Zaloguj się do konta

Nasza nowa łódz (jacuzzi)

Coś mnie podkusiło żeby znowu wypocić parę zdań na temat naszych wędkarskich wypraw. Mowa o mnie i moim bracie. Nasze wędkarskie hobby to pasmo wielu przygód ,niepowodzeń i zabawnych historii .Z wód śródlądowych przenieśliśmy się na Zatokę Gdańską. Przyczyn jest wiele, brak ryb w wodach PZW,wysokie składki ,w większości zbiorników brak możliwości zwodowania łodzi. Po zamianie naszej ostatniej pływającej jednostki (wanny)gabarytowo takie miała rozmiary, teraz mamy (jacuzzi) prawie trzy metry długości i metr sześćdziesiąt szerokości. Dziewięć koni w silniku yamaha ,dwa wiosła i duży kubek na zbędne płyny z pęcherza moczowego oraz parę pampersów w rozmiarze XXL w razie grubszych komplikacji. W gruncie rzeczy ten ostatni gadżet jest zbędny tak jak kuloodporna kamizelka którą komandos bierze na akcję do plecaka zamiast ją włożyć na siebie. Naszymi przeciwnikami są trocie,turboty,belony,śledzie a ostatnio nawet kilkuset kilogramowe, włochate foki. Jak to mówią ,jak się nie ma co się lubi to się lubi co się ma. Na te ostatnie oczywiście nie polujemy ze względu na całkowitą ochronę ,no i mają strasznie dużo sierści zamiast ości. A tak prawdę mówiąc to one ostatnio polowały na nas. Prawie każde wypłynięcie na słoną wodę daje nam nowe doświadczenie. Czasami bolesne ,czasami zabawne ale zawsze uczy nas szacunku i pokory wobec matki natury. Jak do tej pory dzięki tym darowanym lekcjom natury nie poszły one w las tylko w nas. Na jednej z pierwszych wypraw przekonaliśmy się że oglądanie horroru w zaciszu domowych pieleszy to nie to samo co przeżycie go na własnej skórze. Przeanalizowanie dokładnie pogody to podstawa aby wyjść w morze ,ale pogoda zmienną jest jak kobieca natura. Jesteś gotowy do działania,zwarty i czujny ,ale migrena partnerki krzyżuje twoje plany. To samo z pogodą ,kiedy jesteś już nad wodą warunki są zupełnie inne,twoja zwartość opada a czujność zasypia wraz z nie najlepszym humorem . Ale działać trzeba bo po to tu przytargałeś swoje cztery litery i cały ten sprzęt. 
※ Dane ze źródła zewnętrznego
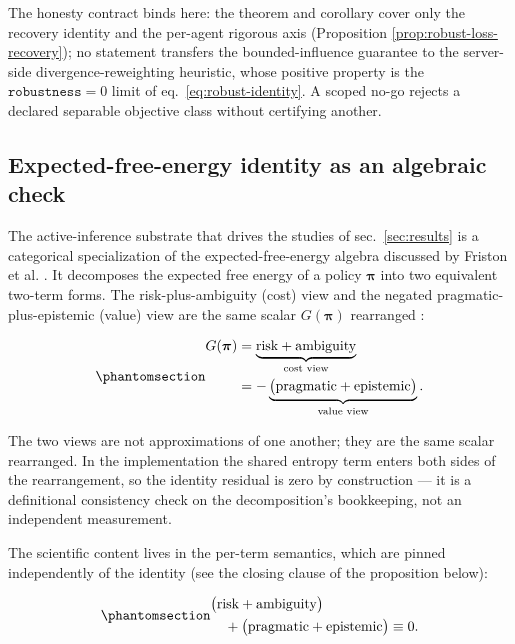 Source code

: \documentclass[
  english,
]{article}
\theoremstyle{plain}
\theoremstyle{definition}
\theoremstyle{remark}
\theoremstyle{definition}
\begin{document}
The honesty contract binds here: the theorem and corollary cover only
the recovery identity and the per-agent rigorous axis (Proposition
\ref{prop:robust-loss-recovery}); no statement transfers the
bounded-influence guarantee to the server-side divergence-reweighting
heuristic, whose positive property is the \(\texttt{robustness}=0\)
limit of eq.~\ref{eq:robust-identity}. A scoped no-go rejects a declared
separable objective class without certifying another.

\subsection{Expected-free-energy identity as an algebraic
check}\label{sec:formalism-efe}

The active-inference substrate that drives the studies of
sec.~\ref{sec:results} is a categorical specialization of the
expected-free-energy algebra discussed by Friston et al.
\citep{friston2024federated}. It decomposes the expected free energy of
a policy \(\boldsymbol{\pi}\) into two equivalent two-term forms. The
risk-plus-ambiguity (cost) view and the negated pragmatic-plus-epistemic
(value) view are the same scalar \(G(\boldsymbol{\pi})\) rearranged
\citep{dacosta2020active, friston2024federated}:

\begin{equation}\protect\phantomsection\label{eq:efe-decomposition}{\begin{aligned}
G(\boldsymbol{\pi})
&= \underbrace{\text{risk} + \text{ambiguity}}_{\text{cost view}}\\
&= -\underbrace{\big(\text{pragmatic} + \text{epistemic}\big)}_{\text{value view}}.
\end{aligned}}\end{equation}

The two views are not approximations of one another; they are the same
scalar rearranged. In the implementation the shared entropy term enters
both sides of the rearrangement, so the identity residual is zero by
construction --- it is a definitional consistency check on the
decomposition's bookkeeping, not an independent measurement.

The scientific content lives in the per-term semantics, which are pinned
independently of the identity (see the closing clause of the proposition
below):

\begin{equation}\protect\phantomsection\label{eq:efe-identity}{\begin{aligned}
&\big(\text{risk} + \text{ambiguity}\big)\\
&\quad + \big(\text{pragmatic} + \text{epistemic}\big)
\equiv 0.
\end{aligned}}\end{equation}
\end{document}
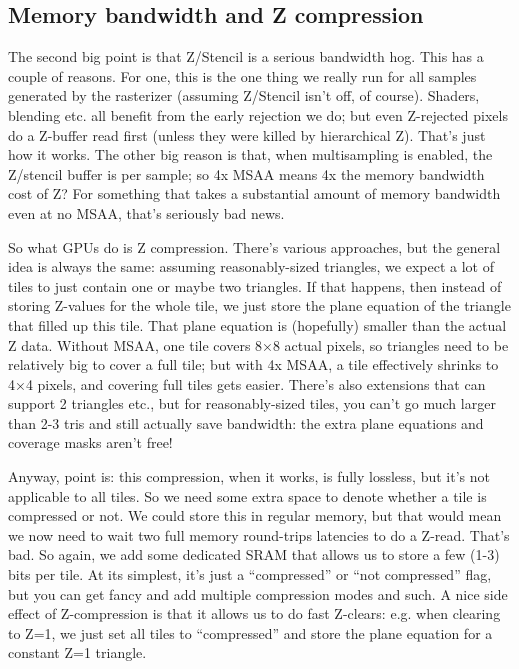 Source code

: \documentclass[12pt]{article}
\begin{document}
\subsection{Memory bandwidth and Z compression}
\label{sec:org8647eb3}

The second big point is that Z/Stencil is a serious bandwidth hog. This has a couple of reasons. For one, this is the one thing we really run for all samples generated by the rasterizer (assuming Z/Stencil isn’t off, of course). Shaders, blending etc. all benefit from the early rejection we do; but even Z-rejected pixels do a Z-buffer read first (unless they were killed by hierarchical Z). That’s just how it works. The other big reason is that, when multisampling is enabled, the Z/stencil buffer is per sample; so 4x MSAA means 4x the memory bandwidth cost of Z? For something that takes a substantial amount of memory bandwidth even at no MSAA, that’s seriously bad news.

So what GPUs do is Z compression. There’s various approaches, but the general idea is always the same: assuming reasonably-sized triangles, we expect a lot of tiles to just contain one or maybe two triangles. If that happens, then instead of storing Z-values for the whole tile, we just store the plane equation of the triangle that filled up this tile. That plane equation is (hopefully) smaller than the actual Z data. Without MSAA, one tile covers 8×8 actual pixels, so triangles need to be relatively big to cover a full tile; but with 4x MSAA, a tile effectively shrinks to 4×4 pixels, and covering full tiles gets easier. There’s also extensions that can support 2 triangles etc., but for reasonably-sized tiles, you can’t go much larger than 2-3 tris and still actually save bandwidth: the extra plane equations and coverage masks aren’t free!

Anyway, point is: this compression, when it works, is fully lossless, but it’s not applicable to all tiles. So we need some extra space to denote whether a tile is compressed or not. We could store this in regular memory, but that would mean we now need to wait two full memory round-trips latencies to do a Z-read. That’s bad. So again, we add some dedicated SRAM that allows us to store a few (1-3) bits per tile. At its simplest, it’s just a “compressed” or “not compressed” flag, but you can get fancy and add multiple compression modes and such. A nice side effect of Z-compression is that it allows us to do fast Z-clears: e.g. when clearing to Z=1, we just set all tiles to “compressed” and store the plane equation for a constant Z=1 triangle.
\end{document}
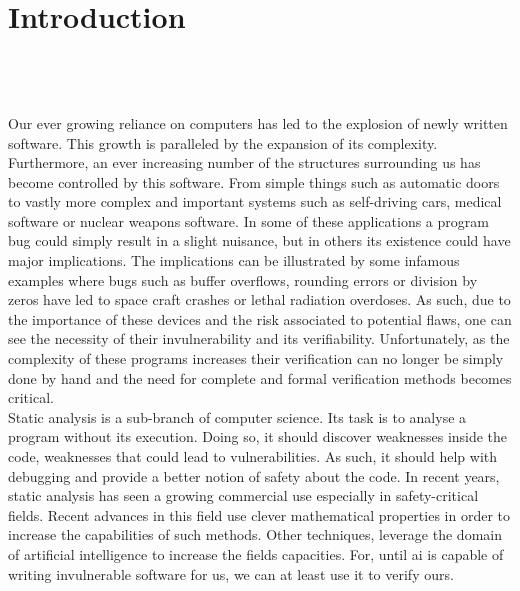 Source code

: 
\setcounter{chapter}{0}

\chapter{Introduction}
\mbox{}\\
\mbox{}\\
\mbox{}\\
Our ever growing reliance on computers has led to the explosion of newly written software. This growth is paralleled by the expansion of its complexity. Furthermore, an ever increasing number of the structures surrounding us has become controlled by this software. From simple things such as automatic doors to vastly more complex and important systems such as self-driving cars, medical software or nuclear weapons software. In some of these applications a program bug could simply result in a slight nuisance, but in others its existence could have major implications. The implications can be illustrated by some infamous examples where bugs such as buffer overflows, rounding errors or division by zeros have led to space craft crashes or lethal radiation overdoses. As such, due to the importance of these devices and the risk associated to potential flaws, one can see the necessity of their invulnerability and its verifiability. Unfortunately, as the complexity of these programs increases their verification can no longer be simply done by hand and the need for complete and formal verification methods becomes critical.\\
Static analysis is a sub-branch of computer science. Its task is to analyse a program without its execution. Doing so, it should discover weaknesses inside the code, weaknesses that could lead to vulnerabilities. As such, it should help with debugging and provide a better notion of safety about the code. In recent years, static analysis has seen a growing commercial use especially in safety-critical fields. Recent advances in this field use clever mathematical properties in order to increase the capabilities of such methods. Other techniques, leverage the domain of artificial intelligence to increase the fields capacities. For, until ai is capable of writing invulnerable software for us, we can at least use it to verify ours.
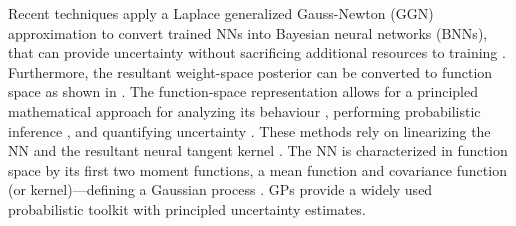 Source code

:\documentclass{article}
\makeatletter
\newcommand{\eg}{\textit{e.g.\@}\xspace}
\newcommand{\our}{\textsc{sfr}\xspace}
\makeatother
\begin{document}
\begin{figure}[t!]
  \vspace*{-1em}
\end{figure}


Recent techniques  \citep[\eg,][]{ritter2018kfac,khan2019approximate,daxberger2021laplace,fortuin2021bayesian,immer2021scalable} apply a Laplace
generalized Gauss-Newton (GGN) approximation to convert trained NNs into Bayesian neural networks (BNNs), that can provide uncertainty without sacrificing additional resources to training \citep{foong2019between}. Furthermore, the resultant weight-space posterior can be converted to function space as shown in \citet{khan2019approximate, immer2021improving}. The function-space representation allows for a principled mathematical approach for analyzing its behaviour \citep{cho2009kernel,meronen2020stationary}, performing probabilistic inference \citep{khan2019approximate}, and quantifying uncertainty \citep{foong2019between}. These methods rely on linearizing the NN and the resultant neural tangent kernel \citep[NTK,][]{jacot2018neural}.
The NN is characterized in function space by its first two moment functions, a mean function and covariance function (or kernel)---defining a Gaussian process \citep[GP,][]{rasmussen2006gaussian}. GPs provide a widely used probabilistic toolkit with principled uncertainty estimates.
\end{document}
Po zwodowaniu łodzi okazało się że niewielka mgła jest tak naprawdę klaustofobiczną ,nieprzeniknioną wodną ścianą. Widoczność ograniczona góra dziesięć metrów,choć oko wykol ni w ząb nie wiesz jak i gdzie masz płynąć. Jedyną przydatną rzeczą jaką na szczęście posiadamy jest GPS dzięki któremu udaje się wypłynąć na zatokę. Normalnie nasza dwuosobowa załoga jest zgrana, ale czasami prychamy na siebie jak uliczne koty. Tak też było w tym momencie,jeden uważał że ta wyprawa to kompletna klapa i należy zwinąć majdan ,jechać do domu i jakoś obłaskawić małżonki . Drugi miał zgoła zupełnie inne podejście do tego zagadnienia jakie stanowiła mgła. A mianowicie zero konkurencji ,cisza , spokój i zupełnie nowe doświadczenie z trudnymi warunkami atmosferycznymi. Tylko nic gamoń nie wspomniał po co tu właściwie jesteśmy,cheloł!!! mieliśmy łowić ryby a nie wytrzeszczać oczy i nasłuchiwać czy przypadkiem inni narwańcy nie zaparkują w naszą burtę. Po nieodzownej kociej wojnie, rozwinęliśmy sprzęt i dalej w trolling Po trzech godzinach błądzenia w kompletnym mleku i oczywiście bez jakichkolwiek oznak brania ryby, jednogłośnie postanowiliśmy skończyć tą nierówną walkę i zawinąć do przystani. W drodze powrotnej postanowiłem sobie poprawić humor śpiewając adekwatną szantę do danej sytuacji a mianowicie- hej ho na umrzyka skrzyniiiii w mordę dodaj gazu bo będzie po nas .Ten gamoń powinien zauważyć że mam wielkie wyłupiaste oczy ze strachu i że nie jest to zmiana słów piosenki tylko ostrzeżenie przed grożącym nam niebezpieczeństwem. Jako sternik i kapitan patrzy do przodu , a ja jako majtek siedząc na dziobie, mam widok na rufę , więc wcale się nie dziwię że nie widział wyłaniającej się z potwornej mgły, zaledwie dziesięć metrów za nami dziób kilkupiętrowego monstrum . To w takiej sytuacji przydają się pampersy , ale kto myśli w tym momencie o ich zakładaniu kiedy statek widmo zamierza cię staranować. Normalna jednostka powinna być widoczna na jego radarze , ale nasze (jacuzzi) nie ma nawet prysznica a co dopiero jakiś ekran który odbijał by jego fale radarowe. Więc byliśmy dla niego kompletnie niewidoczni . W innym przypadku dałby sygnał dzwiękowy , albo krzyknął przez tubę -ej gamonie jazda mi spod dziobu bo zrobię z was mielonkę. Ale czy słoń zobaczy małą mrówkę kiedy ta jest pod jego drodze i do tego pod jego stopą.

Opinie (3)

Expensiw

hehe ale sie usmialem , sympatycznie odrazu mam lepszy humor [2015-01-21 16:55]

darek 218

dobre!ale sie usmialem,ja widzialem morze 20 lat temu.tu tylko gory [2015-01-25 09:30]

marcinamber

Fajnie opisane i z dużą dawką humoru. Taki tekst potrafi człowieka zachęcić do nowych wyzwań :) Pozdrawiam i może do zobaczenia na wodzie. [2015-02-12 13:48]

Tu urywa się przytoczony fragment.